PC Power Management, ACPI Explained In Detail
DK writes "Computer performance has increased steadily in recent years, and unfortunately so has power consumption. An ultimate gaming system equipped with a quad-core processor, two NVIDIA GeForce 8800 Ultra, 4 sticks of DDR2 memory, and a few hard drives can easily consume 500W without doing anything! To reduce power wastage, the industry standards APM and ACPI have been developed to make our computers work more efficiently. ACPI is the successor of APM and is explained in detail in this article."
2002 called, it wants its Page 3 tech story back.
geek. lawyer.
Im sick and tired of having to view 11 pages of adds to read an article that could easily fit on one. Easily 6 adds per page.
The Wikipedia ACPI article is better and doesn't shove crappy adds down your throat. http://en.wikipedia.org/wiki/ACPI
If sharing a song makes you a pirate, what do I have to share to be a ninja?
anything less then a 500w psu and it'll be under powered.
Oh Bollocks. Vista might be shit and power hungry, but many laptops with a sub 100w psu will run it just fine.
There are shills on slashdot. Apparently, I'm one of them.
ACPI has been around for almost eleven fucking years. In-depth information about it can be had in all of the usual sources, from LKML to Wikipedia to decade-fucking-old back issues of Byte and PC Magazine.
News? Where?
Kid-proof tablet..
Being able to put components to sleep is pretty much worthless if you want to run anything resembling a server. Hardware manufacturers need to focus less on sleep states, and more on making components consume less power while they're active.
A good first step is the 80plus initiative for power supplies. By increasing the power supply from 65-70% to 80-85% efficiency, you gain a decent amount of active power savings right off the top.

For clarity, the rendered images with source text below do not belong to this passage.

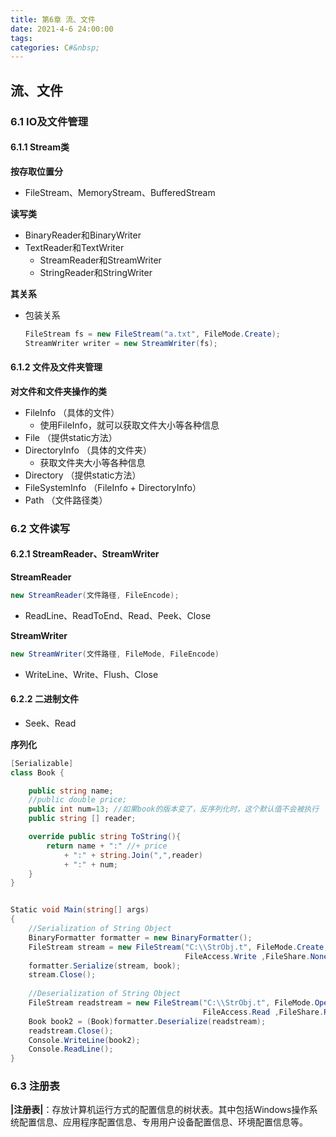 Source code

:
 ```yaml
---
title: 第6章 流、文件
date: 2021-4-6 24:00:00
tags: 
categories: C#&nbsp;
---
```

## 流、文件

### 6.1 IO及文件管理

#### 6.1.1 Stream类

<!-- more -->

**按存取位置分**

- FileStream、MemoryStream、BufferedStream

**读写类**

- BinaryReader和BinaryWriter
- TextReader和TextWriter
  - StreamReader和StreamWriter
  - StringReader和StringWriter

**其关系**

- 包装关系

  ```C#
  FileStream fs = new FileStream("a.txt", FileMode.Create);
  StreamWriter writer = new StreamWriter(fs);
  ```

#### 6.1.2 文件及文件夹管理

**对文件和文件夹操作的类**

- FileInfo			   （具体的文件）
  - 使用FileInfo，就可以获取文件大小等各种信息
- File				      （提供static方法）
- DirectoryInfo     （具体的文件夹） 
  - 获取文件夹大小等各种信息
- Directory            （提供static方法）
- FileSystemInfo   （FileInfo + DirectoryInfo）
- Path                     （文件路径类）

### 6.2 文件读写

#### 6.2.1 StreamReader、StreamWriter

**StreamReader**

```c#
new StreamReader(文件路径, FileEncode);
```

- ReadLine、ReadToEnd、Read、Peek、Close

**StreamWriter**

```c#
new StreamWriter(文件路径, FileMode, FileEncode)
```

- WriteLine、Write、Flush、Close

#### 6.2.2 二进制文件

- Seek、Read

**序列化**

```c#
[Serializable]
class Book {

    public string name;
    //public double price;
    public int num=13; //如果book的版本变了，反序列化时，这个默认值不会被执行
    public string [] reader;

    override public string ToString(){
        return name + ":" //+ price 
            + ":" + string.Join(",",reader)
            + ":" + num;
    }
}


Static void Main(string[] args)
{
    //Serialization of String Object
    BinaryFormatter formatter = new BinaryFormatter();
    FileStream stream = new FileStream("C:\\StrObj.t", FileMode.Create, 
                                       FileAccess.Write ,FileShare.None);
	formatter.Serialize(stream, book);
	stream.Close();
    
    //Deserialization of String Object
    FileStream readstream = new FileStream("C:\\StrObj.t", FileMode.Open , 
                                           FileAccess.Read ,FileShare.Read );
	Book book2 = (Book)formatter.Deserialize(readstream);
	readstream.Close();
	Console.WriteLine(book2);
	Console.ReadLine();
}
```

### 6.3 注册表

**|注册表|**：存放计算机运行方式的配置信息的树状表。其中包括Windows操作系统配置信息、应用程序配置信息、专用用户设备配置信息、环境配置信息等。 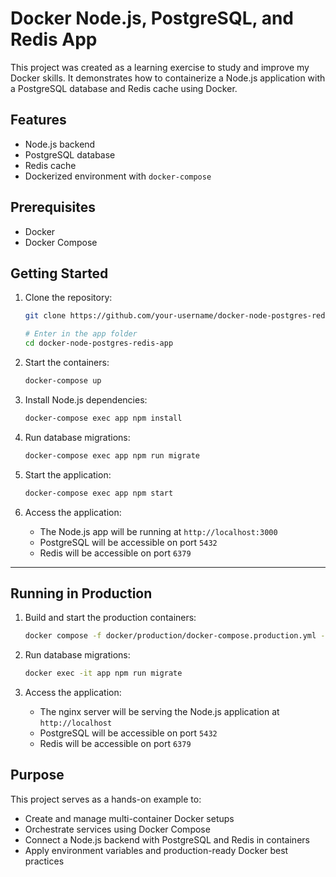 # Docker Node.js, PostgreSQL, and Redis App

This project was created as a learning exercise to study and improve my Docker skills. It demonstrates how to containerize a Node.js application with a PostgreSQL database and Redis cache using Docker.

## Features

- Node.js backend
- PostgreSQL database
- Redis cache
- Dockerized environment with `docker-compose`

## Prerequisites

- Docker
- Docker Compose

## Getting Started

1. Clone the repository:
    ```bash
    git clone https://github.com/your-username/docker-node-postgres-redis-app.git

    # Enter in the app folder
    cd docker-node-postgres-redis-app
    ```

2. Start the containers:
    ```bash
    docker-compose up
    ```

3. Install Node.js dependencies:
    ```bash
    docker-compose exec app npm install
    ```

4. Run database migrations:
    ```bash
    docker-compose exec app npm run migrate
    ```

5. Start the application:
    ```bash
    docker-compose exec app npm start
    ```

6. Access the application:
    - The Node.js app will be running at `http://localhost:3000`
    - PostgreSQL will be accessible on port `5432`
    - Redis will be accessible on port `6379`

---

## Running in Production

1. Build and start the production containers:
    ```bash
    docker compose -f docker/production/docker-compose.production.yml --env-file .env.production up --build -d
    ```

2. Run database migrations:
    ```bash
    docker exec -it app npm run migrate
    ```

3. Access the application:
    - The nginx server will be serving the Node.js application at `http://localhost`
    - PostgreSQL will be accessible on port `5432`
    - Redis will be accessible on port `6379`

## Purpose

This project serves as a hands-on example to:

- Create and manage multi-container Docker setups  
- Orchestrate services using Docker Compose  
- Connect a Node.js backend with PostgreSQL and Redis in containers  
- Apply environment variables and production-ready Docker best practices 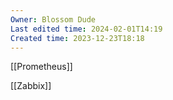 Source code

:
 ```yaml
---
Owner: Blossom Dude
Last edited time: 2024-02-01T14:19
Created time: 2023-12-23T18:18
---
```

[[Prometheus]]

[[Zabbix]] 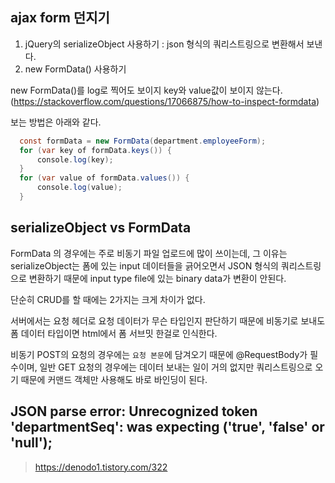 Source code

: ## ajax form 던지기

1. jQuery의 serializeObject 사용하기 : json 형식의 쿼리스트링으로 변환해서 보낸다.
2. new FormData() 사용하기

new FormData()를 log로 찍어도 보이지 key와 value값이 보이지 않는다.(https://stackoverflow.com/questions/17066875/how-to-inspect-formdata)

보는 방법은 아래와 같다.

```java
  const formData = new FormData(department.employeeForm);
  for (var key of formData.keys()) {
      console.log(key);
  }
  for (var value of formData.values()) {
      console.log(value);
  }
```

## serializeObject vs FormData

FormData 의 경우에는 주로 비동기 파일 업로드에 많이 쓰이는데, 그 이유는 serializeObject는 폼에 있는 input 데이터들을 긁어오면서 JSON 형식의
쿼리스트링으로 변환하기 때문에 input type file에 있는 binary data가 변환이 안된다. 

단순히 CRUD를 할 때에는 2가지는 크게 차이가 없다.

서버에서는 요청 헤더로 요청 데이터가 무슨 타입인지 판단하기 때문에 비동기로 보내도 폼 데이터 타입이면 html에서 폼 서브밋 한걸로 인식한다.

비동기 POST의 요청의 경우에는 `요청 본문`에 담겨오기 때문에 @RequestBody가 필수이며, 일반 GET 요청의 경우에는 데이터 보내는 일이 거의 없지만
쿼리스트링으로 오기 때문에 커맨드 객체만 사용해도 바로 바인딩이 된다.

## JSON parse error: Unrecognized token 'departmentSeq': was expecting ('true', 'false' or 'null');

> https://denodo1.tistory.com/322
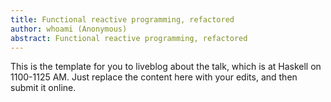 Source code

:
 ```yaml
---
title: Functional reactive programming, refactored
author: whoami (Anonymous)
abstract: Functional reactive programming, refactored
---
```


This is the template for you to liveblog about the talk,
which is at Haskell on 1100-1125 AM.  Just replace the content here
with your edits, and then submit it online.
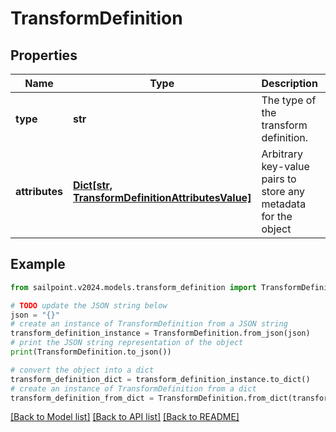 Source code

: # TransformDefinition


## Properties

Name | Type | Description | Notes
------------ | ------------- | ------------- | -------------
**type** | **str** | The type of the transform definition. | [optional] 
**attributes** | [**Dict[str, TransformDefinitionAttributesValue]**](TransformDefinitionAttributesValue.md) | Arbitrary key-value pairs to store any metadata for the object | [optional] 

## Example

```python
from sailpoint.v2024.models.transform_definition import TransformDefinition

# TODO update the JSON string below
json = "{}"
# create an instance of TransformDefinition from a JSON string
transform_definition_instance = TransformDefinition.from_json(json)
# print the JSON string representation of the object
print(TransformDefinition.to_json())

# convert the object into a dict
transform_definition_dict = transform_definition_instance.to_dict()
# create an instance of TransformDefinition from a dict
transform_definition_from_dict = TransformDefinition.from_dict(transform_definition_dict)
```
[[Back to Model list]](../README.md#documentation-for-models) [[Back to API list]](../README.md#documentation-for-api-endpoints) [[Back to README]](../README.md)


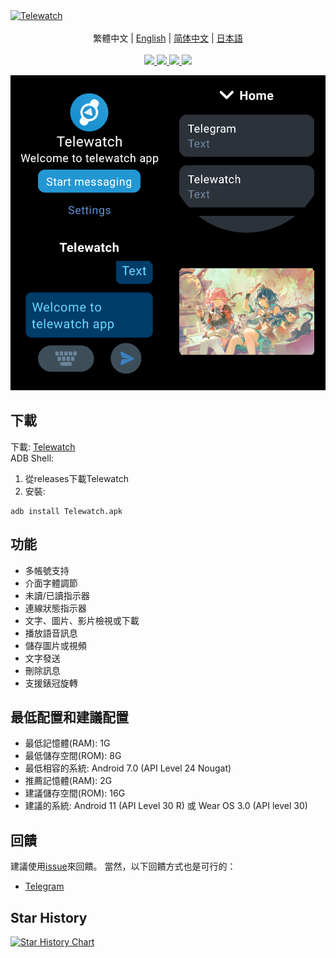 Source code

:<a href="https://github.com/gohj99/Telewatch">
<img src="https://socialify.git.ci/gohj99/Telewatch/image?description=1&descriptionEditable=%E9%81%A9%E7%94%A8%E6%96%BC%E5%AE%89%E5%8D%93%E6%89%8B%E9%8C%B6%E7%9A%84%E7%AC%AC%E4%B8%89%E6%96%B9telegram%E5%AE%A2%E6%88%B6%E7%AB%AF&font=KoHo&forks=1&issues=1&logo=https://github.com/gohj99/Telewatch/blob/master/telewatch.png?raw=true?raw=true&name=1&owner=1&pattern=Circuit%20Board&pulls=1&stargazers=1&theme=Auto" alt="Telewatch" />
</a>

<div align="center">
  <br/>
  <div>
      繁體中文 | <a href="./README.md">English</a> | <a href="./README.zh-CN.md">简体中文</a> | <a href="./README.ja-JP.md">日本語</a>
  </div>
  <br/>

<div>
    <a href="https://github.com/gohj99/Telewatch/blob/master/LICENSE">
      <img
        src="https://img.shields.io/github/license/gohj99/Telewatch?style=flat-square"
      />
    </a >
    <a href="https://github.com/gohj99/Telewatch/releases">
      <img
        src="https://img.shields.io/github/downloads/gohj99/Telewatch/total?style=flat-square"
      />  
    </a >
    <a href="https://apt.izzysoft.de/fdroid/index/apk/com.gohj99.telewatch">
      <img
        src="https://img.shields.io/endpoint?url=https://apt.izzysoft.de/fdroid/api/v1/shield/com.gohj99.telewatch&style=flat-square"
      />  
    </a >
	<a href="https://github.com/MShawon/github-clone-count-badge">
      <img
        src="https://img.shields.io/badge/dynamic/json?color=success&label=Views&query=count&url=https://gist.githubusercontent.com/gohj99/684cffa329b5078706dce53f396d67bb/raw/traffic.json&logo=github&style=flat-square"
      />  
    </a >
  </div>
</div>

![Screenshot](Screenshot.png)

## 下載

下載: [Telewatch](https://github.com/gohj99/Telewatch/releases)  
ADB Shell:

1. 從releases下載Telewatch
2. 安裝:

```shell
adb install Telewatch.apk
```

## 功能

- 多帳號支持
- 介面字體調節
- 未讀/已讀指示器
- 連線狀態指示器
- 文字、圖片、影片檢視或下載
- 播放語音訊息
- 儲存圖片或視頻
- 文字發送
- 刪除訊息
- 支援錶冠旋轉

## 最低配置和建議配置

- 最低記憶體(RAM): 1G
- 最低儲存空間(ROM): 8G
- 最低相容的系統: Android 7.0 (API Level 24 Nougat)
- 推薦記憶體(RAM): 2G
- 建議儲存空間(ROM): 16G
- 建議的系統: Android 11 (API Level 30 R) 或 Wear OS 3.0 (API level 30)

## 回饋

建議使用[issue](https://github.com/gohj99/Telewatch/issues)來回饋。
當然，以下回饋方式也是可行的：

- [Telegram](https://t.me/teleAndroidwatch)

## Star History

<a href="https://star-history.com/#gohj99/Telewatch&Date">
 <picture>
   <source media="(prefers-color-scheme: dark)" srcset="https://api.star-history.com/svg?repos=gohj99/Telewatch&type=Date&theme=dark" />
   <source media="(prefers-color-scheme: light)" srcset="https://api.star-history.com/svg?repos=gohj99/Telewatch&type=Date" />
   <img alt="Star History Chart" src="https://api.star-history.com/svg?repos=gohj99/Telewatch&type=Date" />
 </picture>
</a>
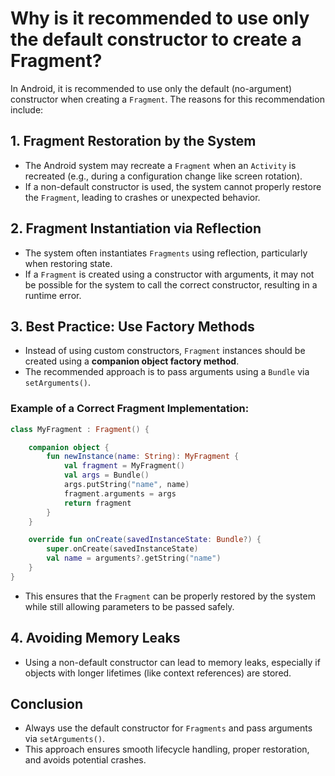 # Why is it recommended to use only the default constructor to create a Fragment?

In Android, it is recommended to use only the default (no-argument) constructor when creating a `Fragment`. The reasons for this recommendation include:

## 1. Fragment Restoration by the System
- The Android system may recreate a `Fragment` when an `Activity` is recreated (e.g., during a configuration change like screen rotation).
- If a non-default constructor is used, the system cannot properly restore the `Fragment`, leading to crashes or unexpected behavior.

## 2. Fragment Instantiation via Reflection
- The system often instantiates `Fragments` using reflection, particularly when restoring state.
- If a `Fragment` is created using a constructor with arguments, it may not be possible for the system to call the correct constructor, resulting in a runtime error.

## 3. Best Practice: Use Factory Methods
- Instead of using custom constructors, `Fragment` instances should be created using a **companion object factory method**.
- The recommended approach is to pass arguments using a `Bundle` via `setArguments()`.

### Example of a Correct Fragment Implementation:
```kotlin
class MyFragment : Fragment() {

    companion object {
        fun newInstance(name: String): MyFragment {
            val fragment = MyFragment()
            val args = Bundle()
            args.putString("name", name)
            fragment.arguments = args
            return fragment
        }
    }

    override fun onCreate(savedInstanceState: Bundle?) {
        super.onCreate(savedInstanceState)
        val name = arguments?.getString("name")
    }
}
```
- This ensures that the `Fragment` can be properly restored by the system while still allowing parameters to be passed safely.

## 4. Avoiding Memory Leaks
- Using a non-default constructor can lead to memory leaks, especially if objects with longer lifetimes (like context references) are stored.

## Conclusion
- Always use the default constructor for `Fragments` and pass arguments via `setArguments()`.
- This approach ensures smooth lifecycle handling, proper restoration, and avoids potential crashes.
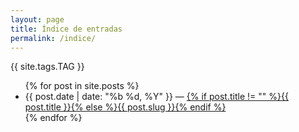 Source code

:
 ```yaml
---
layout: page
title: Índice de entradas
permalink: /indice/
---
```

<nav>
      <a>{{ site.tags.TAG }}</a>


<ul class="minimal">
{% for post in site.posts %}
  <li>
    {{ post.date | date: "%b %d, %Y"  }} &mdash; <a href="{% if post.external_url %}{{ post.external_url }}{% else %}{{ post.url }}{% endif %}">{% if post.title != "" %}{{ post.title }}{% else %}{{ post.slug }}{% endif %}</a>
  </li>
{% endfor %}
</ul>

If you care at all about conservation, make sure to check the efficiency rating of your next power supply.
The people at Intel and AMD have made great strides toward power efficient CPUs, which can scale back their clocks on-demand without noticeably hurting performance, but the real remaining problem areas are in video cards, RAM, and especially hard drives.
The ideal computer would consume almost zero power while sitting there doing "nothing," but be able to wake up at a moment's notice to handle requests from the user or the network. Power management should be hardware-based and completely transparent. ACPI is just a dirty hack that's becoming more useless as network accessibility becomes more important.